* [What to work on]
Filter the data for lines with the word "随着年龄的增长" and copy those lines.

* [Records to process]
====

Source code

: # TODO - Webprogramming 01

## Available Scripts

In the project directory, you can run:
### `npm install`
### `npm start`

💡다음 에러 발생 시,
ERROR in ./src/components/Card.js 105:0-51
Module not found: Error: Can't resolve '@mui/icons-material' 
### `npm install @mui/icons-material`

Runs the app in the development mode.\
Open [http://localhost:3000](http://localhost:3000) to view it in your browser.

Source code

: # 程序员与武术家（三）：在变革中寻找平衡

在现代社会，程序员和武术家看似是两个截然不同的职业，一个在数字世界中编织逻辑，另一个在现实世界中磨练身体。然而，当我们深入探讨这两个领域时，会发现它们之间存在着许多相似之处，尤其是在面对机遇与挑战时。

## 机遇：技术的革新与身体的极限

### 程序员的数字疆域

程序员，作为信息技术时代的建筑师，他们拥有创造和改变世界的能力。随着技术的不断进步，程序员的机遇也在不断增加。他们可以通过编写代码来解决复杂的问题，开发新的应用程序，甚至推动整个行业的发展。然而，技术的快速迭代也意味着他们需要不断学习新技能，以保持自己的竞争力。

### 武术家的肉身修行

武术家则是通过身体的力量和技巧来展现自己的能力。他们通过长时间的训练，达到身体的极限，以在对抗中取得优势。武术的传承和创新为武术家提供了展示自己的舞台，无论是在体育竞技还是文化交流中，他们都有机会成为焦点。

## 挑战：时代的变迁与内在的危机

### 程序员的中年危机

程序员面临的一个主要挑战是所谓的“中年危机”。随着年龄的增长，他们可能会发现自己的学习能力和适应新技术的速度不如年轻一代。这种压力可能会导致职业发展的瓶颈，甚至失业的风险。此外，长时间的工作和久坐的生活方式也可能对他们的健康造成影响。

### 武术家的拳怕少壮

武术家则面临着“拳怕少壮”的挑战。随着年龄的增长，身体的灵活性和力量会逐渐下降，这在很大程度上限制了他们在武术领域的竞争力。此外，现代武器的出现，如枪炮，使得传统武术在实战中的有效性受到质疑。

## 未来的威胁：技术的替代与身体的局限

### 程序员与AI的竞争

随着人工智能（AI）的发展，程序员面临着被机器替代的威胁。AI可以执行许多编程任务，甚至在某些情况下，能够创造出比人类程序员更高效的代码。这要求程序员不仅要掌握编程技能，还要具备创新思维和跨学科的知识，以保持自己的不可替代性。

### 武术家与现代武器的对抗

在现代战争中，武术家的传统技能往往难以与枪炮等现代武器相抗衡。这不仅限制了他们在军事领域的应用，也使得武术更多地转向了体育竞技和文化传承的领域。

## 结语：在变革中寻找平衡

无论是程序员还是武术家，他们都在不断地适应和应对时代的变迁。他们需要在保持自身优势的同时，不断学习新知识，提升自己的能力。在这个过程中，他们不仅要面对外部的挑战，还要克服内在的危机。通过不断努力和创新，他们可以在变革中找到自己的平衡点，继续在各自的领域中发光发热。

====

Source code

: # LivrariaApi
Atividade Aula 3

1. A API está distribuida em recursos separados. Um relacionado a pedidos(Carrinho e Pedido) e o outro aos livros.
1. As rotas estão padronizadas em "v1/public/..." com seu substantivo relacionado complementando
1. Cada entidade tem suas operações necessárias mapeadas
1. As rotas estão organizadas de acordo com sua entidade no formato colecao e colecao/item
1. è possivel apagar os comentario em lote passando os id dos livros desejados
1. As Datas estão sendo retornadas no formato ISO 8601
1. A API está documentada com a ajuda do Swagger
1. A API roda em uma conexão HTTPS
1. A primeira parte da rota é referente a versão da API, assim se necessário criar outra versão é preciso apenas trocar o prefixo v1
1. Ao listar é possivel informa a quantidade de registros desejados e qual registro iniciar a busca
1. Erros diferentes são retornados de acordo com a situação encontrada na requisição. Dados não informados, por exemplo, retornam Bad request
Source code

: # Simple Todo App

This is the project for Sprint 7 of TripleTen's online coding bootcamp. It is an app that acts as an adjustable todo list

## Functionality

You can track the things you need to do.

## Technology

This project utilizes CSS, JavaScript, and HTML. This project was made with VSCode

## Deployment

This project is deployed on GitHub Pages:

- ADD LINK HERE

====

* [Task answer]
程序员面临的一个主要挑战是所谓的“中年危机”。随着年龄的增长，他们可能会发现自己的学习能力和适应新技术的速度不如年轻一代。这种压力可能会导致职业发展的瓶颈，甚至失业的风险。此外，长时间的工作和久坐的生活方式也可能对他们的健康造成影响。
武术家则面临着“拳怕少壮”的挑战。随着年龄的增长，身体的灵活性和力量会逐渐下降，这在很大程度上限制了他们在武术领域的竞争力。此外，现代武器的出现，如枪炮，使得传统武术在实战中的有效性受到质疑。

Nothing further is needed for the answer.